United Diversity Bridport (UDB) is the new kid on the town’s block of community action groups. Formed earlier this year by Josef Davies-Coates, who had previously been involved with the United Diversity movement in London, the group aims to help people ensure a thriving, united future for themselves in the face of increasing climate change.

DoughnutEconomics CC BY-SA 4.0

UDB joins Sustainable Bridport (formerly Transition Town Bridport), Seeding our Future and other organisations in working to build resilience into various aspects of community life, minimising the environmental impact of human activity while preserving health and quality of life amid the climate emergency.

“It’s about meeting the needs of the people within the needs of the planet,” says Josef. “I’ve been inspired by the ‘doughnut economics’ theory – challenging the assumption that we should strive for economic growth and instead aiming to support 12 basic human needs without breaching Earth’s ‘ceiling’ in any of nine ecological areas, including biodiversity loss, ocean acidification and air pollution.”

UDB’s patch is the Bridport ‘bioregion’ – from Lyme Regis to West Bexington and from the coast up to Beaminster – and the group has some very concrete goals.
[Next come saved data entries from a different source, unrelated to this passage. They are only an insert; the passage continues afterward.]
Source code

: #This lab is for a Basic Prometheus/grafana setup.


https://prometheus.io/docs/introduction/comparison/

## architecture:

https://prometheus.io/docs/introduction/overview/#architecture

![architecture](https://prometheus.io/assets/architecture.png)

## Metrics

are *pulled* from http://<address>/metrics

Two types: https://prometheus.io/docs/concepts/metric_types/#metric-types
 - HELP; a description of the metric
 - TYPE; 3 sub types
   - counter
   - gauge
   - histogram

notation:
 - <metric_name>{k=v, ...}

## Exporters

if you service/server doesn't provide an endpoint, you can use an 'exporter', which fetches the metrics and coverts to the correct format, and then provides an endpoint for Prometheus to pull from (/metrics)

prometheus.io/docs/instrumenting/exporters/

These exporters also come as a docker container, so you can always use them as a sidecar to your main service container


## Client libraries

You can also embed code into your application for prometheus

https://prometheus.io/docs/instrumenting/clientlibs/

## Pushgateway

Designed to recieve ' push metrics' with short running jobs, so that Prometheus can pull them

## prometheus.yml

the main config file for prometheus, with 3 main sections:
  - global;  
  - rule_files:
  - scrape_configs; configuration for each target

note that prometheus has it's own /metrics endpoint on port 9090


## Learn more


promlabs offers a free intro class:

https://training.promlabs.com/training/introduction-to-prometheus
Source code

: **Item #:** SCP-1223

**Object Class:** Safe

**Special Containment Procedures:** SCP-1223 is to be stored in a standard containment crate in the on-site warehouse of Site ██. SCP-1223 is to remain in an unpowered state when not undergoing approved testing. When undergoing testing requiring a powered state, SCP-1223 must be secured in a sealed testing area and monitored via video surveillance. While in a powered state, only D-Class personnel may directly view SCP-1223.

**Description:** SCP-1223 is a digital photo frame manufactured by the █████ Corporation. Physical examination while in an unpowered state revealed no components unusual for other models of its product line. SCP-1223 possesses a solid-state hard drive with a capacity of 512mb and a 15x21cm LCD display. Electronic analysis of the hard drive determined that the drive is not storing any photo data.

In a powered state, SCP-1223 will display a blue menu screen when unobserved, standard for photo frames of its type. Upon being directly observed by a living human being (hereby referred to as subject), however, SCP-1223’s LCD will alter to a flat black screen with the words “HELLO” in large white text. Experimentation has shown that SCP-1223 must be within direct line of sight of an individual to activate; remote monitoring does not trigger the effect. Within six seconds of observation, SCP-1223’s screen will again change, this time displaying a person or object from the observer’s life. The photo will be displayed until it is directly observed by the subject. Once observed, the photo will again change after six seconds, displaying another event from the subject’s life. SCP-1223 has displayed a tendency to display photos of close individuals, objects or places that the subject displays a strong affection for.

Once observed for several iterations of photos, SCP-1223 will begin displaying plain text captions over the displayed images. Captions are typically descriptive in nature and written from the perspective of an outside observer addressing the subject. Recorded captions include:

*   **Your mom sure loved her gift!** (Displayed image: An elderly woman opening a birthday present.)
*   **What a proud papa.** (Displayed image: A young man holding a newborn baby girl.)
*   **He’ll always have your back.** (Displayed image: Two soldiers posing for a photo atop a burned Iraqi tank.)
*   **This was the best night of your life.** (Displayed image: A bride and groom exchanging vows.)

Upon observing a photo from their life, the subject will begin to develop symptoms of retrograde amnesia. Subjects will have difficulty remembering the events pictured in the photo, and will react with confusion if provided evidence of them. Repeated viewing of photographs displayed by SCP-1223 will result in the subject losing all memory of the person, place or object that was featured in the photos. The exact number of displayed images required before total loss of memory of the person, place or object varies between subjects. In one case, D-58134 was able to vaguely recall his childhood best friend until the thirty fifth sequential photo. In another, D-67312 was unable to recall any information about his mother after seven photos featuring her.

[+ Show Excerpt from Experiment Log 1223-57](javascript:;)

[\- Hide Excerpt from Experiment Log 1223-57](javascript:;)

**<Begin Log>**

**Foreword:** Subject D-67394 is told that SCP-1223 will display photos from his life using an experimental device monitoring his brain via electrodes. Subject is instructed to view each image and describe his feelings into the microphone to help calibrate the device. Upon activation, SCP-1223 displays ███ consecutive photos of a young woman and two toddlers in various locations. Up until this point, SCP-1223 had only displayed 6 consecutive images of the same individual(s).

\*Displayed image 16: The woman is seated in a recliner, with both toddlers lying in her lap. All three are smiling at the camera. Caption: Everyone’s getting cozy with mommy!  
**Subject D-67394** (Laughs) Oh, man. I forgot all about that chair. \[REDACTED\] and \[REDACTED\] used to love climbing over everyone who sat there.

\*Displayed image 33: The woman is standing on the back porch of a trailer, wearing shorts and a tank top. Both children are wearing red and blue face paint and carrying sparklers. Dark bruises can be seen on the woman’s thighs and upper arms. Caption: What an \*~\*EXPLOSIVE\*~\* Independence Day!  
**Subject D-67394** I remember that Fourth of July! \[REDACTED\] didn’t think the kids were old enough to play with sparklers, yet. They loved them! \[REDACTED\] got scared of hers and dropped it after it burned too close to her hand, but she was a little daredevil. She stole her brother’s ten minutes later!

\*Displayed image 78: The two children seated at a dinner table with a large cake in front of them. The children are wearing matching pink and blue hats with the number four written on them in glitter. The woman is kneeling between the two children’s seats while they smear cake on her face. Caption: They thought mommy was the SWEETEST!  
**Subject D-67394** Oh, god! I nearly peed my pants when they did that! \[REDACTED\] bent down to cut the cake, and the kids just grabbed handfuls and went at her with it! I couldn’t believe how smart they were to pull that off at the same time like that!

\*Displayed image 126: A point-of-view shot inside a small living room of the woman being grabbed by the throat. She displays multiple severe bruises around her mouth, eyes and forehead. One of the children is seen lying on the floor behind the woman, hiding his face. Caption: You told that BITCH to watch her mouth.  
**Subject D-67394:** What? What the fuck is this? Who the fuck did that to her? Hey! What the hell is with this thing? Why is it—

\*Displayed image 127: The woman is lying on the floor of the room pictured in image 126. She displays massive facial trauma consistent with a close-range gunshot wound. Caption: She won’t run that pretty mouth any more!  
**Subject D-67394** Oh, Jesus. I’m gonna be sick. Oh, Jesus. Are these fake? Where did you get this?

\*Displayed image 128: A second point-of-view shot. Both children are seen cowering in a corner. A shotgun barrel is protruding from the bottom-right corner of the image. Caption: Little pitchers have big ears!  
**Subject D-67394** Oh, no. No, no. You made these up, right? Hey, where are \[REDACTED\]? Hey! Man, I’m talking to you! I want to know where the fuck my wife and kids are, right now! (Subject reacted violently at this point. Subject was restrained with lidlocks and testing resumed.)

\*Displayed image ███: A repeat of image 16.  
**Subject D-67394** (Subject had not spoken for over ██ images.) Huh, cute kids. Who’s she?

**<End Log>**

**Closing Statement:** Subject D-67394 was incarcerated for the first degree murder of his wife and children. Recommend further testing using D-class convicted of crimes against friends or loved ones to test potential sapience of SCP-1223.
The first is to introduce a regular, affordable weekend bus service between the town centre and West Bay. “We need better public transport,” says Josef. “Currently the bus to West Bay runs hourly in the summer but only every two to three hours during the rest of the year, and the last bus is around 6pm. We want to make the service better for users, reduce the number of cars making this journey, and ease pressure on parking.”

The group needs £10,000 to run a pilot bus service for six months. If they can raise £5,000, Dorset Council will match this and make up the total. Josef says UDB will partner with Dorset Community Transport, whose school minibuses sit idle outside school-run times. “At first we’ll pay them to run the weekend bus service, as they have the vehicle, the drivers and the necessary insurance. If this trial is successful, we’ll take it forward – hopefully with an electric bus. We hope we might even be able to create a new job for a driver.” The fare will be £1 each way, and free for bus-pass holders.

UDB’s ‘Best of Bridport’ music night at the Lyric Theatre in mid-May was the first fundraiser for the bus scheme. Tickets sold out before the event and it was a huge success, with music from The Skalatans, Eve Appleton Band, Aidan Simpson and Look Around Corners – plus DJ Beat Safari – and spoken word performances from Ged Duncan, Kevan Manwaring, Angie Porter and Dylan Ross.

Meanwhile, MMMM! – Monday Movie, Meal & Mingling has been running on Monday nights since April at the Chapel in the Garden. This joint initiative between UDB and Sustainable Bridport offers short films by local filmmakers and inspiring feature documentaries plus delicious vegetarian curries and hot and cold drinks (see p20).

“We want to draw people in with the fun stuff,” says Josef. “Start with the friendlies, then move on to enquiry, then action. We have some bold, audacious goals; if we can envisage collectively what we want to achieve, then we can do it. Together we have everything.”